== Your assignment ==
Each entry must appear in the answer exactly as it does here.

== Extracted records ==

* * *

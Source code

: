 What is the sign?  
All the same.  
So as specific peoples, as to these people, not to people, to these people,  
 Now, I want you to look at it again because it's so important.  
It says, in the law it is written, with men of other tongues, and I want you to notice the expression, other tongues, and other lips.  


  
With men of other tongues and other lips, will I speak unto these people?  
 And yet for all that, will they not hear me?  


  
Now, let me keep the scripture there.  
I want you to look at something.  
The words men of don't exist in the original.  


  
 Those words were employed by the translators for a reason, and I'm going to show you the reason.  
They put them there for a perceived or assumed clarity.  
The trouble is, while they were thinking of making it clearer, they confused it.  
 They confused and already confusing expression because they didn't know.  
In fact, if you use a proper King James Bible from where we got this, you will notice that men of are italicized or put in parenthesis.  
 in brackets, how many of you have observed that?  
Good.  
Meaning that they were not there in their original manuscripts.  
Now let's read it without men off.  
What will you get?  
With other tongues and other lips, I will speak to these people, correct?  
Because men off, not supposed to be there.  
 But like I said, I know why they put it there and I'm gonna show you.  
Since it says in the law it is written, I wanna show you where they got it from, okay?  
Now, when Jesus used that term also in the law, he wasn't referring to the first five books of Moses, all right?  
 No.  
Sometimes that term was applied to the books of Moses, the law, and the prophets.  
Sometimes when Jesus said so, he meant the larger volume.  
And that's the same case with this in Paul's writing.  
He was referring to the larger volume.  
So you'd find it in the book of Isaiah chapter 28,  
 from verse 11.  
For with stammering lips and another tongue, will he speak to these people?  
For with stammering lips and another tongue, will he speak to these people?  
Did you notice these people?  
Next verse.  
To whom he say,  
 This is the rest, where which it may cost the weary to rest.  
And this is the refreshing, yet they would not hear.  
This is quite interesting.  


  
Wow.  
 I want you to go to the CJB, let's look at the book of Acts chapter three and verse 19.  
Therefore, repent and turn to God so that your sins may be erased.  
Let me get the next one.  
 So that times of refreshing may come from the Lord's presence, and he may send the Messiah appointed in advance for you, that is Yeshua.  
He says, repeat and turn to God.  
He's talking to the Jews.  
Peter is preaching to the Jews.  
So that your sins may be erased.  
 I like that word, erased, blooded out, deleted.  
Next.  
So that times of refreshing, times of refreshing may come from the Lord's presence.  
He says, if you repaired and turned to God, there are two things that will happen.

* * *

== Solution to this task ==
Source code

: What is the sign?  
All the same.  
So as specific peoples, as to these people, not to people, to these people,  
 Now, I want you to look at it again because it's so important.  
It says, in the law it is written, with men of other tongues, and I want you to notice the expression, other tongues, and other lips.  


  
With men of other tongues and other lips, will I speak unto these people?  
 And yet for all that, will they not hear me?  


  
Now, let me keep the scripture there.  
I want you to look at something.  
The words men of don't exist in the original.  


  
 Those words were employed by the translators for a reason, and I'm going to show you the reason.  
They put them there for a perceived or assumed clarity.  
The trouble is, while they were thinking of making it clearer, they confused it.  
 They confused and already confusing expression because they didn't know.  
In fact, if you use a proper King James Bible from where we got this, you will notice that men of are italicized or put in parenthesis.  
 in brackets, how many of you have observed that?  
Good.  
Meaning that they were not there in their original manuscripts.  
Now let's read it without men off.  
What will you get?  
With other tongues and other lips, I will speak to these people, correct?  
Because men off, not supposed to be there.  
 But like I said, I know why they put it there and I'm gonna show you.  
Since it says in the law it is written, I wanna show you where they got it from, okay?  
Now, when Jesus used that term also in the law, he wasn't referring to the first five books of Moses, all right?  
 No.  
Sometimes that term was applied to the books of Moses, the law, and the prophets.  
Sometimes when Jesus said so, he meant the larger volume.  
And that's the same case with this in Paul's writing.  
He was referring to the larger volume.  
So you'd find it in the book of Isaiah chapter 28,  
 from verse 11.  
For with stammering lips and another tongue, will he speak to these people?  
For with stammering lips and another tongue, will he speak to these people?  
Did you notice these people?  
Next verse.  
To whom he say,  
 This is the rest, where which it may cost the weary to rest.  
And this is the refreshing, yet they would not hear.  
This is quite interesting.  


  
Wow.  
 I want you to go to the CJB, let's look at the book of Acts chapter three and verse 19.  
Therefore, repent and turn to God so that your sins may be erased.  
Let me get the next one.  
 So that times of refreshing may come from the Lord's presence, and he may send the Messiah appointed in advance for you, that is Yeshua.  
He says, repeat and turn to God.  
He's talking to the Jews.  
Peter is preaching to the Jews.  
So that your sins may be erased.  
 I like that word, erased, blooded out, deleted.  
Next.  
So that times of refreshing, times of refreshing may come from the Lord's presence.  
He says, if you repaired and turned to God, there are two things that will happen.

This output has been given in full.